The cases with the greatest lag - and therefore also the most worrying - are those of the Middle East and North Africa, and Latin America and the Caribbean. In both, despite the rising cost of raw materials - of which they are net exporters - the rebound last year was insufficient to completely close the economic gap opened by covid-19 and they will have to wait until mid-2022 to recover by Complete the ground lost during the health crisis. Among the large Latin American countries, Mexico stands out, which will not achieve that goal even in 2023. Yes, the other two largest economies in the region will do so: Brazil, which already returned to precovid GDP in 2021; and Argentina, which, although constantly battered by inflation and debt, will also do so in the early stages of the current year,well ahead of what was initially planned.

More information

The Federal Reserve and the strong dollar scare developing countries

The large numbers, however, hide very distant realities. In its latest review of the global economy, the World Bank provides an interesting reflection to understand the dimension of the coup for some emerging countries: measured in per capita income, the recovery “may leave behind those who suffered a major setback in 2020 , like the islands that depend to a great extent on tourism ”. This annotation applies to many island territories in the Caribbean, the Pacific and the Indian Ocean. But not only: more than half of the economies of East Asia, Latin America, the Middle East and North Africa will close 2023 with a per capita income lower than at the end of 2019, before the pandemic. The proportion grows to two-thirds of the countries of Sub-Saharan Africa.

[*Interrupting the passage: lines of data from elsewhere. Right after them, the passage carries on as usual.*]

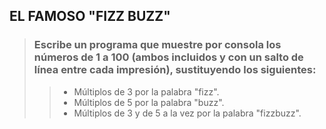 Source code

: ## EL FAMOSO "FIZZ BUZZ"

> ### Escribe un programa que muestre por consola los números de 1 a 100 (ambos incluidos y con un salto de línea entre cada impresión), sustituyendo los siguientes:
>> - Múltiplos de 3 por la palabra "fizz".
>> - Múltiplos de 5 por la palabra "buzz".
>> - Múltiplos de 3 y de 5 a la vez por la palabra "fizzbuzz". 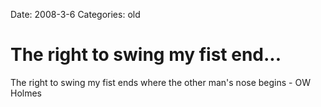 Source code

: Date: 2008-3-6
Categories: old

# The right to swing my fist end...

The right to swing my fist ends where the other man's nose begins - OW Holmes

Inequality between countries returns to levels of a decade ago

The impact of the pandemic has been and continues to be multidimensional, and it is increasing inequality on all fronts.

According to World Bank calculations, the weaker recovery of emerging countries compared to their rich peers will bring inequality between countries to 2010 levels and will reverse - even partially - the improvement recorded in the last two decades.

In emerging and developing countries, it should be remembered, two out of three people live in extreme poverty around the world.

Within each society, the “preliminary evidence” also points to a deepening of the cracks between social strata, a trend that seems far from ending: “In the medium and long term, inflation - especially in food - and the disruptions caused to education may continue to increase inequality within countries ”, write the technicians of the multilateral.